Records from a collection

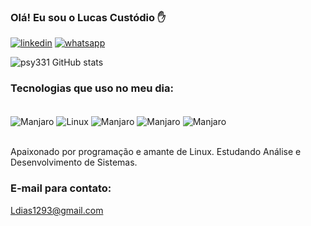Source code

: ### Olá! Eu sou o Lucas Custódio ✋

[![linkedin](https://img.shields.io/badge/LinkedIn-0077B5?style=for-the-badge&logo=linkedin&logoColor=white)](https://www.linkedin.com/in/lucas-dias12/)
[![whatsapp](https://img.shields.io/badge/WhatsApp-25D366?style=for-the-badge&logo=whatsapp&logoColor=white)](https://wa.me/5521990293840)

![psy331 GitHub stats](https://github-readme-stats.vercel.app/api?username=psy331h&show_icons=true&theme=radical)

### Tecnologias que uso no meu dia:

<div style="display: inline_block"><br/>
    <img align="center" alt="Manjaro" src="https://img.shields.io/badge/manjaro-35BF5C?style=for-the-badge&logo=manjaro&logoColor=white" />
    <img align="center" alt="Linux" src="https://img.shields.io/badge/Linux-FCC624?style=for-the-badge&logo=linux&logoColor=black" />
    <img align="center" alt="Manjaro" src="https://img.shields.io/badge/Python-3776AB?style=for-the-badge&logo=python&logoColor=white" />
    <img align="center" alt="Manjaro" src="https://img.shields.io/badge/C%23-239120?style=for-the-badge&logo=c-sharp&logoColor=white" />
    <img align="center" alt="Manjaro" src="https://img.shields.io/badge/MySQL-00000F?style=for-the-badge&logo=mysql&logoColor=white" />
</div> <br/>

Apaixonado por programação e amante de Linux. Estudando Análise e Desenvolvimento de Sistemas.

### E-mail para contato: 
Ldias1293@gmail.com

* **What you are asked to do**
Among the records, find every line with the word "https" and copy it.

* **Solution for this problem**
[![linkedin](https://img.shields.io/badge/LinkedIn-0077B5?style=for-the-badge&logo=linkedin&logoColor=white)](https://www.linkedin.com/in/lucas-dias12/)
[![whatsapp](https://img.shields.io/badge/WhatsApp-25D366?style=for-the-badge&logo=whatsapp&logoColor=white)](https://wa.me/5521990293840)
![psy331 GitHub stats](https://github-readme-stats.vercel.app/api?username=psy331h&show_icons=true&theme=radical)
    <img align="center" alt="Manjaro" src="https://img.shields.io/badge/manjaro-35BF5C?style=for-the-badge&logo=manjaro&logoColor=white" />
    <img align="center" alt="Linux" src="https://img.shields.io/badge/Linux-FCC624?style=for-the-badge&logo=linux&logoColor=black" />
    <img align="center" alt="Manjaro" src="https://img.shields.io/badge/Python-3776AB?style=for-the-badge&logo=python&logoColor=white" />
    <img align="center" alt="Manjaro" src="https://img.shields.io/badge/C%23-239120?style=for-the-badge&logo=c-sharp&logoColor=white" />
    <img align="center" alt="Manjaro" src="https://img.shields.io/badge/MySQL-00000F?style=for-the-badge&logo=mysql&logoColor=white" />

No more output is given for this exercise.